Con una campagna pubblicitaria volta a sottolineare la vicinanza agli horror old school, Hatchet è il secondo film girato da Adam Green e punta tutto sul suo essere quantomai classico nel suo approccio. Inoltre, non si fa mancare gli urli in locandina relativi alle partecipazioni di alcuni grossi calibri della storia del cinema dell’orrore, vale a dire Robert Englund, Kane Hodder e Tony Todd, rispettivamente il Freddy Krueger di Nightmare, il Jason Voorhees di diversi Venerdì 13 ed il protagonista di Candyman.
Un gruppo di amici si trova in Louisiana dove si sta festeggiando il mardì gras: tra ragazze che mostrano allegramente il seno e fiumi di birra, gli ingredienti per divertirsi sembrano esserci tutti, ma Ben appare pensieroso e quasi infastidito dalla confusione. E’ stato lasciato da poco dalla sua ragazza e non se la sente di festeggiare e darsi alla pazza gioia, quindi comunica agli altri di volersi allontanare per provare il tour della palude di cui gli hanno parlato alcuni suoi amici del college. Uno di loro decide controvoglia di unirsi a lui, e trovano uno strano individuo che organizza un giro notturno in barca per i turisti.
Il gruppo che partecipa è variamente assortito: una coppia di anziani, un sedicente produttore/regista con due ragazze dal cervello di gallina ma con grande confidenza nello scoprire di continuo le tette davanti alla telecamera, una ragazza taciturna e pensierosa, Ben e l’amico. Durante il tour, l’organizzatore si rivela essere chiaramente un impostore, che racconta storie fasulle e leggende di cui nemmeno è ben informato. Inoltre, nulla di strano pare accadere in quel luogo, per la delusione di tutti i partecipanti. Tuttavia, la barca colpisce uno scoglio ed inizia ad affondare, costringendo tutti ad abbandonarla. Ed è da qui che inizia l’azione.

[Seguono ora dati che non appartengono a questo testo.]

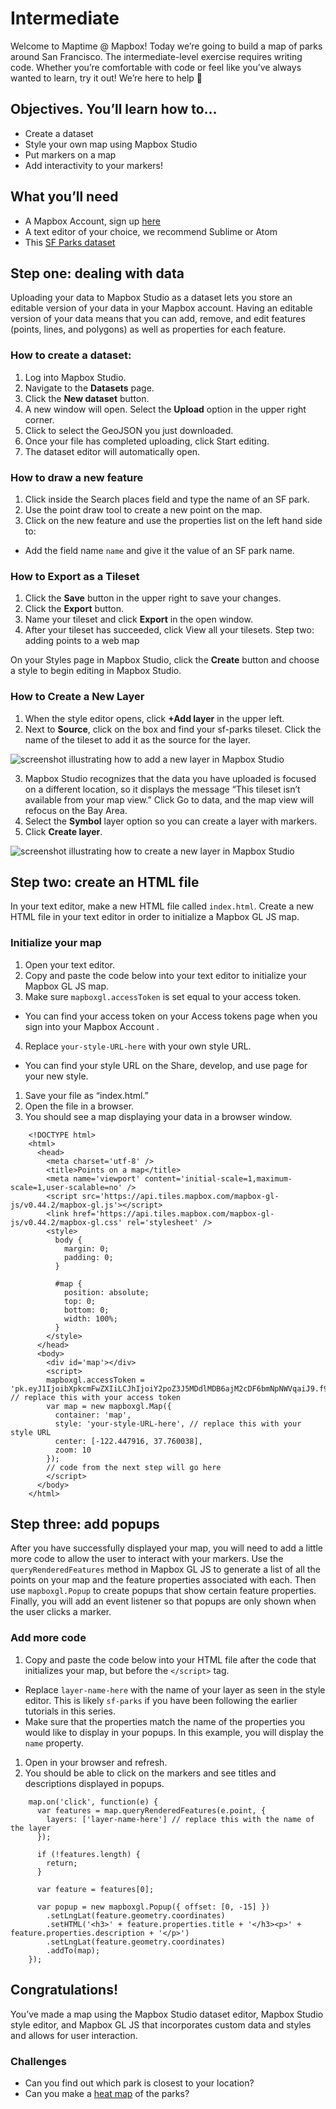 # Intermediate
Welcome to Maptime @ Mapbox! Today we’re going to build a map of parks around San Francisco. The intermediate-level exercise requires writing code. Whether you’re comfortable with code or feel like you’ve always wanted to learn, try it out! We’re here to help 🙂 

## Objectives. You’ll learn how to…
- Create a dataset
- Style your own map using Mapbox Studio
- Put markers on a map
- Add interactivity to your markers!

## What you’ll need
- A Mapbox Account, sign up [here](https://www.mapbox.com/studio/signup/)
- A text editor of your choice, we recommend Sublime or Atom
- This [SF Parks dataset](https://github.com/mzdraper/maptime-mapbox-parks/blob/master/Intermediate/sf-parks.geojson)

## Step one: dealing with data

Uploading your data to Mapbox Studio as a dataset lets you store an editable version of your data in your Mapbox account. Having an editable version of your data means that you can add, remove, and edit features (points, lines, and polygons) as well as properties for each feature.

### How to create a dataset:
1. Log into Mapbox Studio.
2. Navigate to the **Datasets** page.
3. Click the **New dataset** button.
4. A new window will open. Select the **Upload** option in the upper right corner.
5. Click to select the GeoJSON you just downloaded.
6. Once your file has completed uploading, click Start editing.
7. The dataset editor will automatically open.

### How to draw a new feature
1. Click inside the Search places field and type the name of an SF park.
2. Use the point draw tool to create a new point on the map.
3. Click on the new feature and use the properties list on the left hand side to:
  - Add the field name `name` and give it the value of an SF park name.

### How to Export as a Tileset
1. Click the **Save** button in the upper right to save your changes.
2. Click the **Export** button.
3. Name your tileset and click **Export** in the open window.
4. After your tileset has succeeded, click View all your tilesets.
Step two: adding points to a web map

On your Styles page in Mapbox Studio, click the **Create** button and choose a style to begin editing in Mapbox Studio.

### How to Create a New Layer
1. When the style editor opens, click **+Add layer** in the upper left.
2. Next to **Source**, click on the box and find your sf-parks tileset. Click the name of the tileset to add it as the source for the layer.

![screenshot illustrating how to add a new layer in Mapbox Studio](https://www.mapbox.com/help/img/studio/point-tutorial-add-layer.png)

3. Mapbox Studio recognizes that the data you have uploaded is focused on a different location, so it displays the message “This tileset isn’t available from your map view.” Click Go to data, and the map view will refocus on the Bay Area.
4. Select the **Symbol** layer option so you can create a layer with markers.
5. Click **Create layer**.

![screenshot illustrating how to create a new layer in Mapbox Studio](https://www.mapbox.com/help/img/studio/point-tutorial-create-layer.png)

## Step two: create an HTML file

In your text editor, make a new HTML file called `index.html`. Create a new HTML file in your text editor in order to initialize a Mapbox GL JS map.

### Initialize your map
1. Open your text editor.
2. Copy and paste the code below into your text editor to initialize your Mapbox GL JS map.
3. Make sure `mapboxgl.accessToken` is set equal to your access token.
  - You can find your access token on your Access tokens page when you sign into your Mapbox Account .
4. Replace `your-style-URL-here` with your own style URL.
  - You can find your style URL on the Share, develop, and use page for your new style.
1. Save your file as “index.html.”
2. Open the file in a browser.
3. You should see a map displaying your data in a browser window.

```
    <!DOCTYPE html>
    <html>
      <head>
        <meta charset='utf-8' />
        <title>Points on a map</title>
        <meta name='viewport' content='initial-scale=1,maximum-scale=1,user-scalable=no' />
        <script src='https://api.tiles.mapbox.com/mapbox-gl-js/v0.44.2/mapbox-gl.js'></script>
        <link href='https://api.tiles.mapbox.com/mapbox-gl-js/v0.44.2/mapbox-gl.css' rel='stylesheet' />
        <style>
          body {
            margin: 0;
            padding: 0;
          }
    
          #map {
            position: absolute;
            top: 0;
            bottom: 0;
            width: 100%;
          }
        </style>
      </head>
      <body>
        <div id='map'></div>
        <script>
        mapboxgl.accessToken = 'pk.eyJ1IjoibXpkcmFwZXIiLCJhIjoiY2poZ3J5MDdlMDB6ajM2cDF6bmNpNWVqaiJ9.f9viSl0MaQiYFBfA2P67NA'; // replace this with your access token
        var map = new mapboxgl.Map({
          container: 'map',
          style: 'your-style-URL-here', // replace this with your style URL
          center: [-122.447916, 37.760038],
          zoom: 10
        });
        // code from the next step will go here
        </script>
      </body>
    </html>
```

## Step three: add popups
After you have successfully displayed your map, you will need to add a little more code to allow the user to interact with your markers. Use the `queryRenderedFeatures` method in Mapbox GL JS to generate a list of all the points on your map and the feature properties associated with each. Then use `mapboxgl.Popup` to create popups that show certain feature properties. Finally, you will add an event listener so that popups are only shown when the user clicks a marker.

### Add more code
1. Copy and paste the code below into your HTML file after the code that initializes your map, but before the `</script>` tag.
  - Replace `layer-name-here` with the name of your layer as seen in the style editor. This is likely `sf-parks` if you have been following the earlier tutorials in this series.
  - Make sure that the properties match the name of the properties you would like to display in your popups. In this example, you will display the `name` property.
1. Open in your browser and refresh.
2. You should be able to click on the markers and see titles and descriptions displayed in popups.

```
    map.on('click', function(e) {
      var features = map.queryRenderedFeatures(e.point, {
        layers: ['layer-name-here'] // replace this with the name of the layer
      });
    
      if (!features.length) {
        return;
      }
    
      var feature = features[0];
    
      var popup = new mapboxgl.Popup({ offset: [0, -15] })
        .setLngLat(feature.geometry.coordinates)
        .setHTML('<h3>' + feature.properties.title + '</h3><p>' + feature.properties.description + '</p>')
        .setLngLat(feature.geometry.coordinates)
        .addTo(map);
    });
```

## Congratulations!
You’ve made a map using the Mapbox Studio dataset editor, Mapbox Studio style editor, and Mapbox GL JS that incorporates custom data and styles and allows for user interaction.

### Challenges
- Can you find out which park is closest to your location?
- Can you make a [heat map](https://www.mapbox.com/mapbox-gl-js/example/heatmap-layer/) of the parks?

Tra i racconti malamente accennati dalla guida c’è quello relativo alla storia di Victor Crowley, un bambino nato gravemente deforme. Aveva vissuto in una casa vicina alla palude con suo padre, ed era spesso vittima dei crudeli scherzi dei suoi coetanei, nonostante i tentativi di proteggerlo del padre. Una notte di Halloween, tre ragazzini lanciarono dei petardi sotto la finestra della camera di Victor per spaventarlo, ma alcune scintille provocarono un incendio. Il padre, appena rientrato, provò disperatamente a sfondare la porta per portare in salvo il figlio, ma non riuscendoci afferrò un’accetta. Riuscì a divellere una tavola della porta di legno, ma proprio lì dietro c’era Victor, nella cui testa l’accetta si conficcò. La leggenda voleva che di notte, nei pressi dei resti dell’abitazione incendiata, si sentissero ancora i lamenti di Victor spaventato e poi morente. Molti dei dettagli della storia vengono narrati dalla ragazza taciturna, che ben presto rivela di essere lì alla ricerca di suo padre e suo fratello, usciti a cacciare alligatori un paio di notti prima e mai più rientrati.
Da questo momento in poi, il film diventa un classico slasher. Il deforme Victor, vivo e divenuto adulto, aggredisce con un’accetta ed è dotato di forza sovrumana, che gli consente di uccidere le sue vittime in modi incredibili ed impossibili fisicamente: torsioni della testa di 360°, braccia staccate di netto semplicemente tirandole, impalamenti di fortuna usando il manico di un badile. Una sequenza di sanguinolente uccisioni, insomma, eccessiva e piuttosto divertente. La natura di Victor è quella del classico serial killer presente ovunque, inarrestabile e praticamente immortale, visto che sopravvive ad un colpo di pistola, ad un tentativo di bruciarlo e ad un’asta di ferro conficcata nel petto. Il finale, non del tutto prevedibile, lascia spazio ad un seguito, il primo dei quali è di prossima uscita.
Green confeziona un prodotto assolutamente old school, che ripesca tanto della tradizione classica degli slasher americani. Inoltre, condisce il tutto con un’evidente vena eccessiva e con tocchi di humour da commedia, per dare colore al tutto. La ricetta è collaudata, ma la pietanza si rivela insipida: una trama debole e per niente profonda, dei personaggi noiosi ed un killer privo di caratterizzazione lo privano di componenti fondamentali per rimanere impresso nella mente, relegandolo a mero divertissement. E ci si chiede per quale motivo sia stato portato nei cinema italiani a ben tre anni di distanza dalla sua uscita americana. Potevamo tutto sommato farne a meno.